Fayette County Schools will begin Monday moving students toward a four-day in-person class schedule.

Fayette County Schools will begin Monday moving students toward a four-day in-person class schedule.

Schools in Fayette County will soon begin operating a little closer to normal.

Beginning Monday, third- and sixth-grade students in the south metro Atlanta community will be allowed to go to class in person four times a week. If all goes well, students in the fourth and seventh grades will follow suit Oct. 12.

“And on Oct. 19, it will be fifth and eighth graders and ninth through 12th” returning to class four days a week, schools spokeswoman Melinda Berry-Dreisbach said.

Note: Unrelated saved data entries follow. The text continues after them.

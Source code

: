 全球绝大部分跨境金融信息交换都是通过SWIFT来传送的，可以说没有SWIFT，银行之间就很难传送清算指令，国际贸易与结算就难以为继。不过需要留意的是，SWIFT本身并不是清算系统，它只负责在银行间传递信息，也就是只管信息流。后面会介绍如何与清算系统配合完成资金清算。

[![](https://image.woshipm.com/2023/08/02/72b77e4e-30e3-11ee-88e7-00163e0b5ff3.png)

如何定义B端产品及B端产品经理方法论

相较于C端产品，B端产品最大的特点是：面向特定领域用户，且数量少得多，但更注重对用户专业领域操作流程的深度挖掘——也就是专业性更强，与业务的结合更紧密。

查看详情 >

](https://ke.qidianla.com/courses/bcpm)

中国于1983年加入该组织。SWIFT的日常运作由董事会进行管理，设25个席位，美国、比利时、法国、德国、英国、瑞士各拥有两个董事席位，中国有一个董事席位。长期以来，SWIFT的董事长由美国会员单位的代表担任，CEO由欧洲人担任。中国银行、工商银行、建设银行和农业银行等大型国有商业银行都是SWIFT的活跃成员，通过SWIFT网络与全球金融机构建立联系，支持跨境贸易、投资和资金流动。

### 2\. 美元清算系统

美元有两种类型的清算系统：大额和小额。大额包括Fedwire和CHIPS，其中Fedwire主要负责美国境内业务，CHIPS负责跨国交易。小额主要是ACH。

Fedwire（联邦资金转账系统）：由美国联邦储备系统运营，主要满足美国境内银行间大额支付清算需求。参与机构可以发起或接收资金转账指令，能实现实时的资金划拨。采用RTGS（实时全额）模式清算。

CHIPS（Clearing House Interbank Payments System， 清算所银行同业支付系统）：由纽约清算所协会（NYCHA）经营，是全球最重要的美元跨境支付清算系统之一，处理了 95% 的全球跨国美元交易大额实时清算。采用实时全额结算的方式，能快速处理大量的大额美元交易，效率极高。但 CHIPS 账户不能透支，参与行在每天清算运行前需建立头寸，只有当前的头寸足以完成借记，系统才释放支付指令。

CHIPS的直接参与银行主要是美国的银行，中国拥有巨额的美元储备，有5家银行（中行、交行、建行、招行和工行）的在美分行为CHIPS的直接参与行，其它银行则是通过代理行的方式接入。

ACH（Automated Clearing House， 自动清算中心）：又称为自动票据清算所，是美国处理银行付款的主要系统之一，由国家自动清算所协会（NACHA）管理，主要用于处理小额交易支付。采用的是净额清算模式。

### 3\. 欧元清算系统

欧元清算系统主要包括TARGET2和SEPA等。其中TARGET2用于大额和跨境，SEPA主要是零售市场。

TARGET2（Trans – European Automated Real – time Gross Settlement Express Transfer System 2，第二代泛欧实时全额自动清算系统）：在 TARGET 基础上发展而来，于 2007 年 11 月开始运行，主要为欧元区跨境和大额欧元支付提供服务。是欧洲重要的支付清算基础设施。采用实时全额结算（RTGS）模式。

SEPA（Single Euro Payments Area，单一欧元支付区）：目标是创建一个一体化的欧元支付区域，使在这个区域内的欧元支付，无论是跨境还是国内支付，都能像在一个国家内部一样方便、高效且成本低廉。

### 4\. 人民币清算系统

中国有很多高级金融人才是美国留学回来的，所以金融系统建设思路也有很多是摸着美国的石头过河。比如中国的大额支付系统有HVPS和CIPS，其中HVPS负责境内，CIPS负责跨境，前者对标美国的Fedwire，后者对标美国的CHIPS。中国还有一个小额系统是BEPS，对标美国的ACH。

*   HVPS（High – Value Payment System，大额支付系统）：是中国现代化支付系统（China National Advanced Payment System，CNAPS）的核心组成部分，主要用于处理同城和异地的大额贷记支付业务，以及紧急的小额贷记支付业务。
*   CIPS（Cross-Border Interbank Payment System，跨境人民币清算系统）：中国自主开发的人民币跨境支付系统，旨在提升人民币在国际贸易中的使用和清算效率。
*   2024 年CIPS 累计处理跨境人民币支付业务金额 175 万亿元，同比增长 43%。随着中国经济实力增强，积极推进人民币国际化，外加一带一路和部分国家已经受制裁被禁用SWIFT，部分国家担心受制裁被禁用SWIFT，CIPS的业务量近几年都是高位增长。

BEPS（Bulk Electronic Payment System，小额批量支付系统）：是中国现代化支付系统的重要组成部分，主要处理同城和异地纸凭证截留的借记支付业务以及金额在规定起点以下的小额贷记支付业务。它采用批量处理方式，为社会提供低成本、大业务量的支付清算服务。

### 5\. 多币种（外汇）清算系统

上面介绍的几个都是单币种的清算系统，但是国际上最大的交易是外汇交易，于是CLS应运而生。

Fayette’s phased approach comes as schools across metro Atlanta are slowly bringing students back to brick-and-mortar schools. After months of uncertainty over the direction of the pandemic, many believe safety protocols they instituted make face-to-face education viable.

“Our community transmission is going down and I think our community infection rate is below 5% now for Fayette,” said Fayette County Board of Education Chairman Scott Hollowell.

The district, whose goal is to return to five-day instruction for all students Oct. 26, has reported 24 student and eight staff infections since school began Aug. 17.

Fayette offered a hybrid school day from the beginning of the 2020-2021 academic year with students going to class in person two days a week and remote learning the remaining days. Pre-K through second-graders attend school in person five days a week.

Not all students will make the switch. The 20,500-student district will continue to offer virtual-only learning for students who feel uncomfortable with in-person classes. About 14,000 students have elected to attend class in person while close to 6,400 have chosen virtual education.

Jennifer Darling-Aduana, an assistant professor of learning technologies at Georgia State University, said eliminating hurdles to instruction is good, but she worries about moving too fast in an attempt to return to normalcy.

“If heaven forbid, there was an outbreak and we have to switch back to all virtual learning, that could result in lower quality education if teachers are having to scramble at the last minute,” she said.

Brandee Gutierrez supports expanding the number of days of in-person instruction for her children, a son at Sara Harp Minter Elementary School and a daughter at Whitewater Middle School.

She said chose the hybrid model because it’s better for her kids than limited class time and supplemental worksheets.

“Just being in class and having that focus makes a big difference,” she said.

Peachtree City resident Lynn Ortman, however, plans to keep her fifth-grade daughter and eighth-grade son in virtual mode for now. Her son, who has asthma, is in one of the high risk categories, and Ortman wants to minimize any chance her parents and grandmother, who live nearby, could be infected.

While she has concerns about the transparency of the district’s data, she plans to re-evaluate the situation at the end of the next nine weeks when parents are allowed to switch schedules.

“I’m really hoping they’ll go back in January,” Ortman said.